§ WHAT THE EXERCISE ASKS:
An exact copy of the lines from the top of the data through the line with "После выполнения этих" is what you should give, with no pictures in it.

*** RECORD EXTRACTS ***

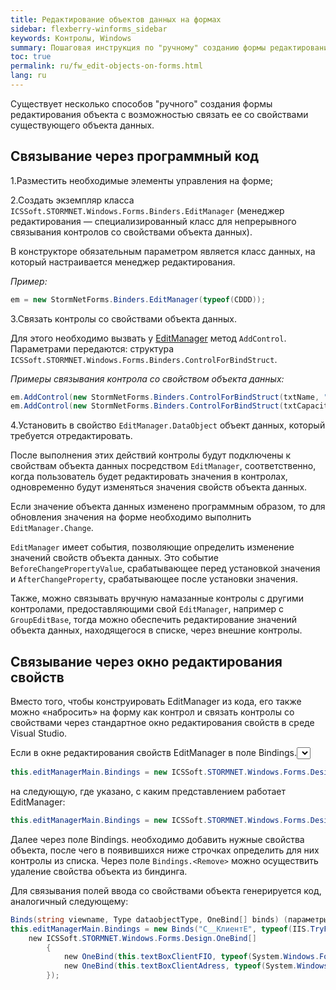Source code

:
 ```yaml
---
title: Редактирование объектов данных на формах
sidebar: flexberry-winforms_sidebar
keywords: Контролы, Windows
summary: Пошаговая инструкция по "ручному" созданию формы редактирования объекта и связыванию на ней контролов со свойствами объекта данных
toc: true
permalink: ru/fw_edit-objects-on-forms.html
lang: ru
---
```


Существует несколько способов "ручного" создания формы редактирования объекта с возможностью связать ее со свойствами существующего объекта данных.

## Связывание через программный код

1.Разместить необходимые элементы управления на форме;

2.Создать экземпляр класса `ICSSoft.STORMNET.Windows.Forms.Binders.EditManager` (менеджер редактирования — специализированный класс для непрерывного связывания контролов со свойствами объекта данных).

В конструкторе обязательным параметром является класс данных, на который настраивается менеджер редактирования.

_Пример:_

```csharp
em = new StormNetForms.Binders.EditManager(typeof(CDDD));
```

3.Связать контролы со свойствами объекта данных.

Для этого необходимо вызвать у [EditManager](fw_editmanager.html) метод `AddControl`. Параметрами передаются: структура `ICSSoft.STORMNET.Windows.Forms.Binders.ControlForBindStruct`.

_Примеры связывания контрола со свойством объекта данных:_

```csharp
em.AddControl(new StormNetForms.Binders.ControlForBindStruct(txtName, "Text"), "Наименование");
em.AddControl(new StormNetForms.Binders.ControlForBindStruct(txtCapacity, "Text"), "Объем");
```

4.Установить в свойство `EditManager.DataObject` объект данных, который требуется отредактировать.

После выполнения этих действий контролы будут подключены к свойствам объекта данных посредством `EditManager`, соответственно, когда пользователь будет редактировать значения в контролах, одновременно будут изменяться значения свойств объекта данных.

Если значение объекта данных изменено программным образом, то для обновления значения на форме необходимо выполнить `EditManager.Change`.

`EditManager` имеет события, позволяющие определить изменение значений свойств объекта данных. Это событие `BeforeChangePropertyValue`, срабатывающее перед установкой значения и `AfterChangeProperty`, срабатывающее после установки значения.

Также, можно связывать вручную намазанные контролы с другими контролами, предоставляющими свой `EditManager`, например с `GroupEditBase`, тогда можно обеспечить редактирование значений объекта данных, находящегося в списке, через внешние контролы.

## Связывание через окно редактирования свойств

Вместо того, чтобы конструировать EditManager из кода, его также можно «набросить» на форму как контрол и связать контролы со свойствами через стандартное окно редактирования свойств в среде Visual Studio.

Если в окне редактирования свойств EditManager в поле Bindings.<select view> по какой-то причине ничего нельзя выбрать, то в коде зависимой формы можно исправить строку:

```csharp
this.editManagerMain.Bindings = new ICSSoft.STORMNET.Windows.Forms.Design.Binds("", null, null);
```

на следующую, где указано, с каким представлением работает EditManager:

 ```csharp
this.editManagerMain.Bindings = new ICSSoft.STORMNET.Windows.Forms.Design.Binds("C__КлиентE", typeof(IIS.TryFilter.Клиент), null);
```

Далее через поле Bindings.<Add> необходимо добавить нужные свойства объекта, после чего в появившихся ниже строчках определить для них контролы из списка. Через поле `Bindings.<Remove>` можно осуществить удаление свойства объекта из биндинга.

Для связывания полей ввода со свойствами объекта генерируется код, аналогичный следующему:

```csharp
Binds(string viewname, Type dataobjectType, OneBind[] binds) (параметры для создания объектов класса OneBind аналогичны параметрам структуры ControlForBindStruct).
this.editManagerMain.Bindings = new Binds("C__КлиентE", typeof(IIS.TryFilter.Клиент),
    new ICSSoft.STORMNET.Windows.Forms.Design.OneBind[]
        {
            new OneBind(this.textBoxClientFIO, typeof(System.Windows.Forms.TextBox), "Text", null, "ФИО"),
            new OneBind(this.textBoxClientAdress, typeof(System.Windows.Forms.TextBox), "Text", null, "Прописка")
        });
```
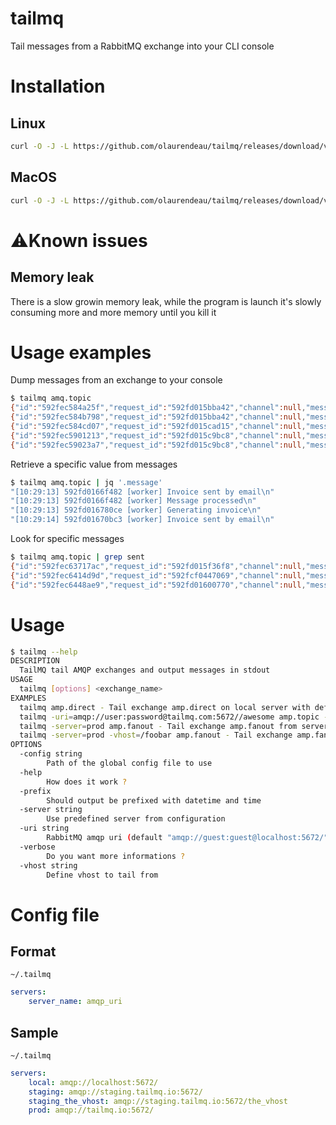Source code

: # tailmq
Tail messages from a RabbitMQ exchange into your CLI console

# Installation

## Linux

```bash
curl -O -J -L https://github.com/olaurendeau/tailmq/releases/download/v1.1.0/tailmq-linux-amd64 && mv tailmq-linux-amd64 /usr/local/bin/tailmq && chmod +x /usr/local/bin/tailmq
```

## MacOS

```bash
curl -O -J -L https://github.com/olaurendeau/tailmq/releases/download/v1.1.0/tailmq-darwin-amd64 && mv tailmq-darwin-amd64 /usr/local/bin/tailmq && chmod +x /usr/local/bin/tailmq
```

# ⚠️Known issues

## Memory leak

There is a slow growin memory leak, while the program is launch it's slowly consuming more and more memory until you kill it

# Usage examples

Dump messages from an exchange to your console

```bash
$ tailmq amq.topic
{"id":"592fec584a25f","request_id":"592fd015bba42","channel":null,"message":"[10:28:40] 592fd015bba42 [worker] Invoice sent by email\n"}
{"id":"592fec584b798","request_id":"592fd015bba42","channel":null,"message":"[10:28:40] 592fd015bba42 [worker] Message processed\n"}
{"id":"592fec584cd07","request_id":"592fd015cad15","channel":null,"message":"[10:28:40] 592fd015cad15 [worker] Generating invoice\n"}
{"id":"592fec5901213","request_id":"592fd015c9bc8","channel":null,"message":"[10:28:41] 592fd015c9bc8 [worker] Invoice sent by email\n"}
{"id":"592fec59023a7","request_id":"592fd015c9bc8","channel":null,"message":"[10:28:41] 592fd015c9bc8 [worker] Message processed\n"}
```

Retrieve a specific value from messages

```bash
$ tailmq amq.topic | jq '.message'
"[10:29:13] 592fd0166f482 [worker] Invoice sent by email\n"
"[10:29:13] 592fd0166f482 [worker] Message processed\n"
"[10:29:13] 592fd016780ce [worker] Generating invoice\n"
"[10:29:14] 592fd01670bc3 [worker] Invoice sent by email\n"
```

Look for specific messages

```bash
$ tailmq amq.topic | grep sent
{"id":"592fec63717ac","request_id":"592fd015f36f8","channel":null,"message":"[10:28:51] 592fd015f36f8 [worker] Invoice sent by email\n"}
{"id":"592fec6414d9d","request_id":"592fcf0447069","channel":null,"message":"[10:28:52] 592fcf0447069 [worker] Invoice sent by email\n"}
{"id":"592fec6448ae9","request_id":"592fd01600770","channel":null,"message":"[10:28:52] 592fd01600770 [worker] Invoice sent by email\n"}
```

# Usage

```bash
$ tailmq --help
DESCRIPTION
  TailMQ tail AMQP exchanges and output messages in stdout
USAGE
  tailmq [options] <exchange_name>
EXAMPLES
  tailmq amp.direct - Tail exchange amp.direct on local server with default access
  tailmq -uri=amqp://user:password@tailmq.com:5672//awesome amp.topic - Tail exchange amp.topic from server tailmq.com in vhost /awesome
  tailmq -server=prod amp.fanout - Tail exchange amp.fanout from server prod configured in file ~/.tailmq
  tailmq -server=prod -vhost=/foobar amp.fanout - Tail exchange amp.fanout from server prod configured in file ~/.tailmq but use vhost /foobar
OPTIONS
  -config string
    	Path of the global config file to use
  -help
    	How does it work ?
  -prefix
    	Should output be prefixed with datetime and time
  -server string
    	Use predefined server from configuration
  -uri string
    	RabbitMQ amqp uri (default "amqp://guest:guest@localhost:5672/")
  -verbose
    	Do you want more informations ?
  -vhost string
    	Define vhost to tail from
```

# Config file

## Format

`~/.tailmq`
```yaml
servers:
    server_name: amqp_uri    
```

## Sample

`~/.tailmq`
```yaml
servers:
    local: amqp://localhost:5672/
    staging: amqp://staging.tailmq.io:5672/
    staging_the_vhost: amqp://staging.tailmq.io:5672/the_vhost
    prod: amqp://tailmq.io:5672/
```

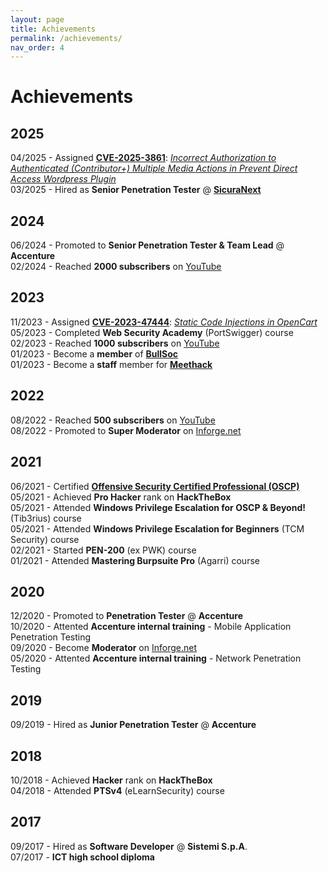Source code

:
 ```yaml
---
layout: page
title: Achievements
permalink: /achievements/
nav_order: 4
---
```

# Achievements
## 2025
04/2025 - Assigned **[CVE-2025-3861](https://www.cve.org/CVERecord?id=CVE-2025-3861)**: *[Incorrect Authorization to Authenticated (Contributor+) Multiple Media Actions in Prevent Direct Access Wordpress Plugin](https://0xbro.red/disclosures/disclosed-vulnerabilities/wp-prevent-direct-access-CVE-2025-3861/)*<br>
03/2025 - Hired as **Senior Penetration Tester** @ **[SicuraNext](https://sicuranext.com/)**

## 2024
06/2024 - Promoted to **Senior Penetration Tester & Team Lead** @ **Accenture**<br>
02/2024 - Reached **2000 subscribers** on [YouTube](https://www.youtube.com/channel/UCPhsvJnTmjEbzxcmyiKVmHQ)<br>

## 2023
11/2023 - Assigned **[CVE-2023-47444](https://www.cve.org/CVERecord?id=CVE-2023-47444)**: *[Static Code Injections in OpenCart](https://0xbro.red/disclosures/disclosed-vulnerabilities/opencart-CVE-2023-47444/)*<br>
05/2023 - Completed **Web Security Academy** (PortSwigger) course<br>
02/2023 - Reached **1000 subscribers** on [YouTube](https://www.youtube.com/channel/UCPhsvJnTmjEbzxcmyiKVmHQ)<br>
01/2023 - Become a **member** of **[BullSoc](https://bullsoc.com/)**<br>
01/2023 - Become a **staff** member for **[Meethack](https://meethack.it/)**<br>

## 2022
08/2022 - Reached **500 subscribers** on [YouTube](https://www.youtube.com/channel/UCPhsvJnTmjEbzxcmyiKVmHQ)<br>
08/2022 - Promoted to **Super Moderator** on [Inforge.net](https://www.inforge.net/)

## 2021
06/2021 - Certified **[Offensive Security Certified Professional (OSCP)](https://www.credly.com/badges/4d593371-2011-42f2-a299-f75cf614d881)**<br> 
05/2021 - Achieved **Pro Hacker** rank on **HackTheBox**<br>
05/2021 - Attended **Windows Privilege Escalation for OSCP & Beyond!** (Tib3rius) course<br>
05/2021 - Attended **Windows Privilege Escalation for Beginners** (TCM Security) course<br>
02/2021 - Started **PEN-200** (ex PWK) course<br>
01/2021 - Attended **Mastering Burpsuite Pro** (Agarri) course<br>


## 2020
12/2020 - Promoted to **Penetration Tester** @ **Accenture**<br>
10/2020 - Attented **Accenture internal training** - Mobile Application Penetration Testing<br>
09/2020 - Become **Moderator** on [Inforge.net](https://www.inforge.net/)<br>
05/2020 - Attented **Accenture internal training** - Network Penetration Testing<br>

## 2019
09/2019 - Hired as **Junior Penetration Tester** @ **Accenture**<br>

## 2018
10/2018 - Achieved **Hacker** rank on **HackTheBox**<br>
04/2018 - Attended **PTSv4** (eLearnSecurity) course<br>

## 2017
09/2017 - Hired as **Software Developer** @ **Sistemi S.p.A**.<br>
07/2017 - **ICT high school diploma**<br>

***

§ YOUR RESPONSE:
Source code

:
 ```yaml
---
title: Редактирование объектов данных на формах
sidebar: flexberry-winforms_sidebar
keywords: Контролы, Windows
summary: Пошаговая инструкция по "ручному" созданию формы редактирования объекта и связыванию на ней контролов со свойствами объекта данных
toc: true
permalink: ru/fw_edit-objects-on-forms.html
lang: ru
---
```


Существует несколько способов "ручного" создания формы редактирования объекта с возможностью связать ее со свойствами существующего объекта данных.

## Связывание через программный код

1.Разместить необходимые элементы управления на форме;

2.Создать экземпляр класса `ICSSoft.STORMNET.Windows.Forms.Binders.EditManager` (менеджер редактирования — специализированный класс для непрерывного связывания контролов со свойствами объекта данных).

В конструкторе обязательным параметром является класс данных, на который настраивается менеджер редактирования.

_Пример:_

```csharp
em = new StormNetForms.Binders.EditManager(typeof(CDDD));
```

3.Связать контролы со свойствами объекта данных.

Для этого необходимо вызвать у [EditManager](fw_editmanager.html) метод `AddControl`. Параметрами передаются: структура `ICSSoft.STORMNET.Windows.Forms.Binders.ControlForBindStruct`.

_Примеры связывания контрола со свойством объекта данных:_

```csharp
em.AddControl(new StormNetForms.Binders.ControlForBindStruct(txtName, "Text"), "Наименование");
em.AddControl(new StormNetForms.Binders.ControlForBindStruct(txtCapacity, "Text"), "Объем");
```

4.Установить в свойство `EditManager.DataObject` объект данных, который требуется отредактировать.

После выполнения этих действий контролы будут подключены к свойствам объекта данных посредством `EditManager`, соответственно, когда пользователь будет редактировать значения в контролах, одновременно будут изменяться значения свойств объекта данных.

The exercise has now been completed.